CS/ECE 545 Homework 1

Complete by Class 2

Computer Accounts

Get a WPI computer account at the CCC workstation room at the top of the main stiars in Fuller Labs or by e-mail to system@wpi.edu.

Get a CS account by e-mail to system@cs.wpi.edu. Be sure you've arranged the WPI account first since your login name and password will be duplicated. Afterwards, you can change your two passwords independently - just use the UNIX passwd command.

Image Processing Program Shell

Write a program (or programs) which reads an image, processes it, and writes an output image file. Prompt the user for the input/output file names. Use C, C++, or Java and use the standard file format. Hand in your program(s) in class.

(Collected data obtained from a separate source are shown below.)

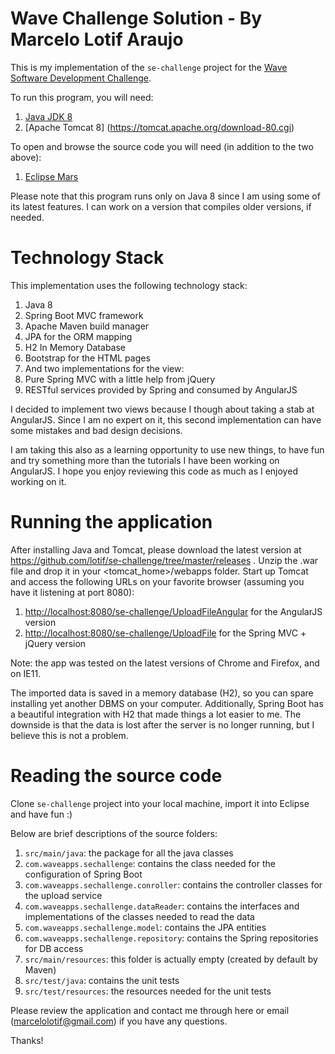 # Wave Challenge Solution - By Marcelo Lotif Araujo
This is my implementation of the `se-challenge` project for the [Wave Software Development Challenge](https://github.com/wvchallenges/se-challenge).

To run this program, you will need:

1. [Java JDK 8](http://www.oracle.com/technetwork/java/javase/downloads/index.html) 
2. [Apache Tomcat 8] (https://tomcat.apache.org/download-80.cgi)
	
To open and browse the source code you will need (in addition to the two above):

1. [Eclipse Mars](http://www.eclipse.org/downloads/packages/eclipse-ide-java-ee-developers/marsr)
	
Please note that this program runs only on Java 8 since I am using some of its latest features. I can work on a version that compiles older versions, if needed.

# Technology Stack
This implementation uses the following technology stack:

1. Java 8
2. Spring Boot MVC framework
3. Apache Maven build manager 
4. JPA for the ORM mapping
5. H2 In Memory Database
6. Bootstrap for the HTML pages
7. And two implementations for the view:
 1. Pure Spring MVC with a little help from jQuery
 2. RESTful services provided by Spring and consumed by AngularJS

I decided to implement two views because I though about taking a stab at AngularJS. Since I am no expert on it, this second implementation can have some mistakes and bad design decisions. 

I am taking this also as a learning opportunity to use new things, to have fun and try something more than the tutorials I have been working on AngularJS. I hope you enjoy reviewing this code as much as I enjoyed working on it.

# Running the application
After installing Java and Tomcat, please download the latest version at https://github.com/lotif/se-challenge/tree/master/releases . Unzip the .war file and drop it in your <tomcat_home>/webapps folder. Start up Tomcat and access the following URLs on your favorite browser (assuming you have it listening at port 8080):

1. [http://localhost:8080/se-challenge/UploadFileAngular](http://localhost:8080/se-challenge/UploadFileAngular) for the AngularJS version
2. [http://localhost:8080/se-challenge/UploadFile](http://localhost:8080/se-challenge/UploadFile) for the Spring MVC + jQuery version
	
Note: the app was tested on the latest versions of Chrome and Firefox, and on IE11.

The imported data is saved in a memory database (H2), so you can spare installing yet another DBMS on your computer. Additionally, Spring Boot has a beautiful integration with H2 that made things a lot easier to me. The downside is that the data is lost after the server is no longer running, but I believe this is not a problem.

# Reading the source code
Clone `se-challenge` project into your local machine, import it into Eclipse and have fun :)

Below are brief descriptions of the source folders:

1. `src/main/java`: the package for all the java classes
 1. `com.waveapps.sechallenge`: contains the class needed for the configuration of Spring Boot
 2. `com.waveapps.sechallenge.conroller`: contains the controller classes for the upload service
 3. `com.waveapps.sechallenge.dataReader`: contains the interfaces and implementations of the classes needed to read the  data
 4. `com.waveapps.sechallenge.model`: contains the JPA entities
 5. `com.waveapps.sechallenge.repository`: contains the Spring repositories for DB access
2. `src/main/resources`: this folder is actually empty (created by default by Maven)
3. `src/test/java`: contains the unit tests
4. `src/test/resources`: the resources needed for the unit tests

Please review the application and contact me through here or email (marcelolotif@gmail.com) if you have any questions.

Thanks!
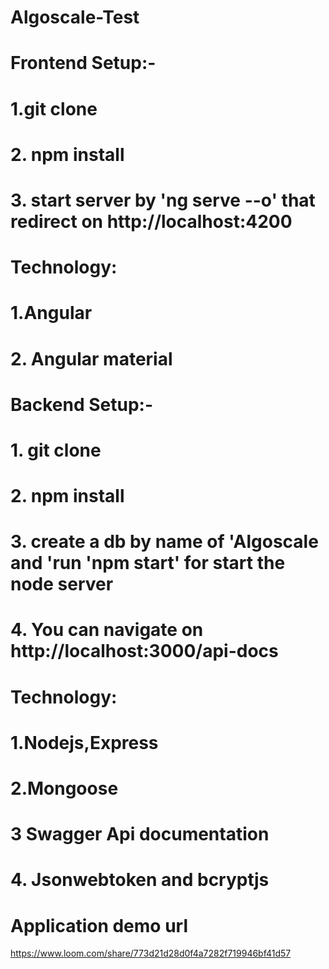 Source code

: # Algoscale-Test


 # Frontend Setup:-
 
# 1.git clone <remote-url>
# 2. npm install
# 3. start server by 'ng serve --o' that redirect on http://localhost:4200

# Technology:
# 1.Angular
# 2. Angular material

# Backend Setup:-

# 1. git clone <remote-url>
# 2. npm install
# 3. create a db by name of 'Algoscale and 'run 'npm start' for start the node server
# 4. You can navigate on http://localhost:3000/api-docs


# Technology:

 # 1.Nodejs,Express
 # 2.Mongoose
 # 3 Swagger Api documentation
 # 4. Jsonwebtoken and bcryptjs

# Application demo url
https://www.loom.com/share/773d21d28d0f4a7282f719946bf41d57
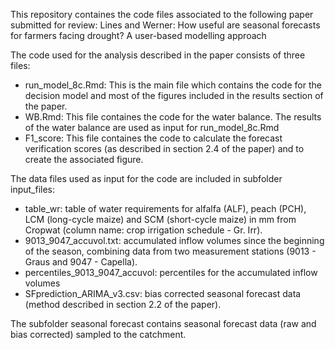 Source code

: This repository containes the code files associated to the following paper submitted for review: 
  Lines and Werner: How useful are seasonal forecasts for farmers facing drought? A user-based modelling approach

The code used for the analysis described in the paper consists of three files:
- run_model_8c.Rmd: This is the main file which contains the code for the decision model and most of the figures included in the results section of the paper.
- WB.Rmd: This file containes the code for the water balance. The results of the water balance are used as input for run_model_8c.Rmd
- F1_score: This file containes the code to calculate the forecast verification scores (as described in section 2.4 of the paper) and to create the associated figure.

The data files used as input for the code are included in subfolder input_files:
- table_wr: table of water requirements for alfalfa (ALF), peach (PCH), LCM (long-cycle maize) and SCM (short-cycle maize) in mm from Cropwat (column name: crop irrigation schedule - Gr. Irr).
- 9013_9047_accuvol.txt: accumulated inflow volumes since the beginning of the season, combining data from two measurement stations (9013 - Graus and 9047 - Capella).
- percentiles_9013_9047_accuvol: percentiles for the accumulated inflow volumes 
- SFprediction_ARIMA_v3.csv: bias corrected seasonal forecast data (method described in section 2.2 of the paper).

The subfolder seasonal forecast contains seasonal forecast data (raw and bias corrected) sampled to the catchment. 

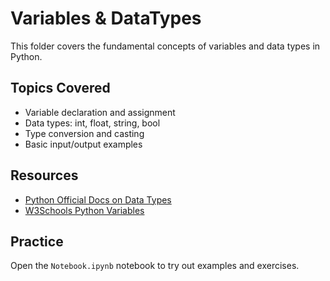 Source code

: # Variables & DataTypes

This folder covers the fundamental concepts of variables and data types in Python.

## Topics Covered
- Variable declaration and assignment
- Data types: int, float, string, bool
- Type conversion and casting
- Basic input/output examples

## Resources
- [Python Official Docs on Data Types](https://docs.python.org/3/library/stdtypes.html)
- [W3Schools Python Variables](https://www.w3schools.com/python/python_variables.asp)

## Practice
Open the `Notebook.ipynb` notebook to try out examples and exercises.
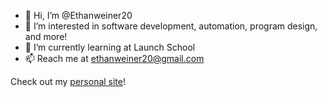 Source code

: - 👋 Hi, I’m @Ethanweiner20
- 👀 I’m interested in software development, automation, program design, and more!
- 🌱 I’m currently learning at Launch School
- 📫 Reach me at ethanweiner20@gmail.com

Check out my [personal site](https://ethanweiner.web.app/)!

<!---
Ethanweiner20/Ethanweiner20 is a ✨ special ✨ repository because its `README.md` (this file) appears on your GitHub profile.
You can click the Preview link to take a look at your changes.
--->
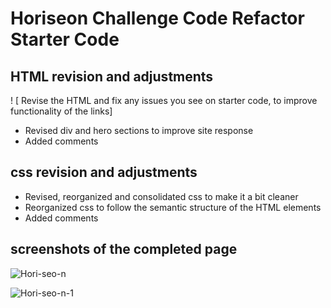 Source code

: # Horiseon Challenge Code Refactor Starter Code

## HTML revision and adjustments
! [ Revise the HTML and fix any issues you see on starter code, to improve functionality of the links]
* Revised div and hero sections to improve site response
* Added comments


## css revision and adjustments
* Revised, reorganized and consolidated css to make it a bit cleaner 
* Reorganized css to follow the semantic structure of the HTML elements
* Added comments


## screenshots of the completed page

![Hori-seo-n](HoriseonChllng1/horiseon-challenge/Develop/assets/images/Hori-seo-n.png)


![Hori-seo-n-1](HoriseonChllng1/horiseon-challenge/Develop/assets/images/Hori-seo-n-1.png)
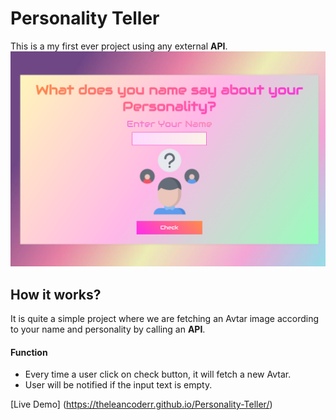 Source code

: # Personality Teller
 This is a my first ever project using any external **API**.
 ![alt Thumbnail](thumbnail.png)

## How it works?
 It is quite a simple project  where we are fetching an Avtar image according to your name and personality by calling an **API**.
 
#### Function
* Every time a user click on check button, it will fetch a new Avtar.
* User will be notified if the input text is empty.

[Live Demo] (https://theleancoderr.github.io/Personality-Teller/)


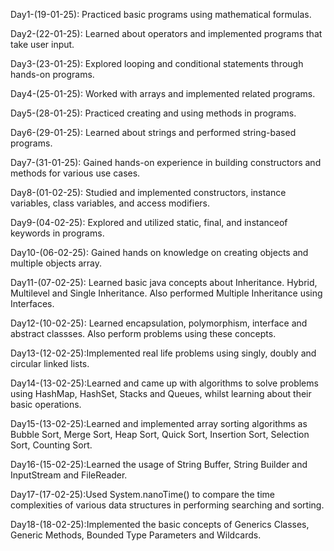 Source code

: Day1-(19-01-25): Practiced basic programs using mathematical formulas.

Day2-(22-01-25): Learned about operators and implemented programs that take user input.

Day3-(23-01-25): Explored looping and conditional statements through hands-on programs.

Day4-(25-01-25): Worked with arrays and implemented related programs.

Day5-(28-01-25): Practiced creating and using methods in programs.

Day6-(29-01-25): Learned about strings and performed string-based programs.

Day7-(31-01-25): Gained hands-on experience in building constructors and methods for various use cases.

Day8-(01-02-25): Studied and implemented constructors, instance variables, class variables, and access modifiers.

Day9-(04-02-25): Explored and utilized static, final, and instanceof keywords in programs.

Day10-(06-02-25): Gained hands on knowledge on creating objects and multiple objects array. 

Day11-(07-02-25): Learned basic java concepts about Inheritance. Hybrid, Multilevel and Single Inheritance. Also performed Multiple Inheritance using Interfaces.

Day12-(10-02-25): Learned encapsulation, polymorphism, interface and abstract classses. Also perform problems using these concepts.

Day13-(12-02-25):Implemented real life problems using singly, doubly and circular linked lists.

Day14-(13-02-25):Learned and came up with algorithms to solve problems using HashMap, HashSet, Stacks and Queues, whilst learning about their basic operations. 

Day15-(13-02-25):Learned and implemented array sorting algorithms as Bubble Sort, Merge Sort, Heap Sort, Quick Sort, Insertion Sort, Selection Sort, Counting Sort.

Day16-(15-02-25):Learned the usage of String Buffer, String Builder and InputStream and FileReader.

Day17-(17-02-25):Used System.nanoTime() to compare the time complexities of various data structures in performing searching and sorting.

Day18-(18-02-25):Implemented the basic concepts of Generics Classes, Generic Methods, Bounded Type Parameters and Wildcards.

  1. Rotate the image 90° in some direction.
  2. Invert the image (white -> black and black -> white).
  3. Replace each pixel by the average of four adjacent pixels in some direction. Be sure your program handles image edges gracefully (make sure it doesn't crash. Don't worry about getting the "correct" pixel values on the edges).
  4. Make a picture one-half the number of pixels in each direction. Replace each pixel with one containing the average of four adjacent pixels in the original image. Be sure your program works with both odd and even numbers of rows/columns.

Solution

This is only one possible solution. Mileage may vary.

See the new and improved software utilities in the software library The program consists of the following common modules. The software is available by following the links below:

img.h the usual definitions. This is used in all other program files.
img.c - utility functions for managing image structs and functions for reading and writing image files in the standard format.

Note: gif versions of the images are here.

There are four versions of main(), corresponding to the four programming assignments.

hw01a.c - rotate an image 90° clockwise
hw01b.c - invert an image
hw01c.c - blur an image using averaging in a 2x2 pixel neighborhood
hw01d.c - reduce image size to half using averaging in a 2x2 pixel neighborhood

The image leonardo1 was used in all four examples, but the code works properly with grayscale images, too.

Note that these are classical C programs except that structs are used for images. That makes it straightforward to transform this code into C++.